Omit the images. Copy each entry word for word.

──────── Dataset content

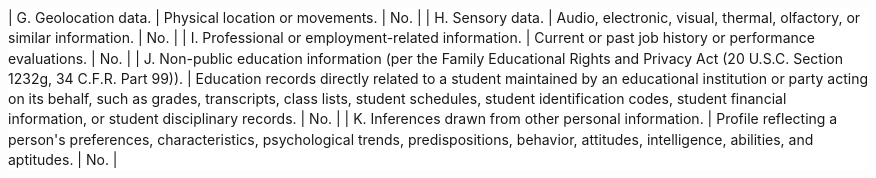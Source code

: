 | G. Geolocation data.                                                                                                                  | Physical location or movements.                                                                                                                                                                                                                                                                                                                                                                                                                                                                           | No.                                                                                                                                                                                                                                                                                                                                                                                                                            |
| H. Sensory data.                                                                                                                      | Audio, electronic, visual, thermal, olfactory, or similar information.                                                                                                                                                                                                                                                                                                                                                                                                                                    | No.                                                                                                                                                                                                                                                                                                                                                                                                                            |
| I. Professional or employment-related information.                                                                                    | Current or past job history or performance evaluations.                                                                                                                                                                                                                                                                                                                                                                                                                                                   | No.                                                                                                                                                                                                                                                                                                                                                                                                                            |
| J. Non-public education information (per the Family Educational Rights and Privacy Act (20 U.S.C. Section 1232g, 34 C.F.R. Part 99)). | Education records directly related to a student maintained by an educational institution or party acting on its behalf, such as grades, transcripts, class lists, student schedules, student identification codes, student financial information, or student disciplinary records.                                                                                                                                                                                                                        | No.                                                                                                                                                                                                                                                                                                                                                                                                                            |
| K. Inferences drawn from other personal information.                                                                                  | Profile reflecting a person's preferences, characteristics, psychological trends, predispositions, behavior, attitudes, intelligence, abilities, and aptitudes.                                                                                                                                                                                                                                                                                                                                           | No.                                                                                                                                                                                                                                                                                                                                                                                                                            |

────────────────

• [Completed exercise]
Source code

: | G. Geolocation data.                                                                                                                  | Physical location or movements.                                                                                                                                                                                                                                                                                                                                                                                                                                                                           | No.                                                                                                                                                                                                                                                                                                                                                                                                                            |
| H. Sensory data.                                                                                                                      | Audio, electronic, visual, thermal, olfactory, or similar information.                                                                                                                                                                                                                                                                                                                                                                                                                                    | No.                                                                                                                                                                                                                                                                                                                                                                                                                            |
| I. Professional or employment-related information.                                                                                    | Current or past job history or performance evaluations.                                                                                                                                                                                                                                                                                                                                                                                                                                                   | No.                                                                                                                                                                                                                                                                                                                                                                                                                            |
| J. Non-public education information (per the Family Educational Rights and Privacy Act (20 U.S.C. Section 1232g, 34 C.F.R. Part 99)). | Education records directly related to a student maintained by an educational institution or party acting on its behalf, such as grades, transcripts, class lists, student schedules, student identification codes, student financial information, or student disciplinary records.                                                                                                                                                                                                                        | No.                                                                                                                                                                                                                                                                                                                                                                                                                            |
| K. Inferences drawn from other personal information.                                                                                  | Profile reflecting a person's preferences, characteristics, psychological trends, predispositions, behavior, attitudes, intelligence, abilities, and aptitudes.                                                                                                                                                                                                                                                                                                                                           | No.                                                                                                                                                                                                                                                                                                                                                                                                                            |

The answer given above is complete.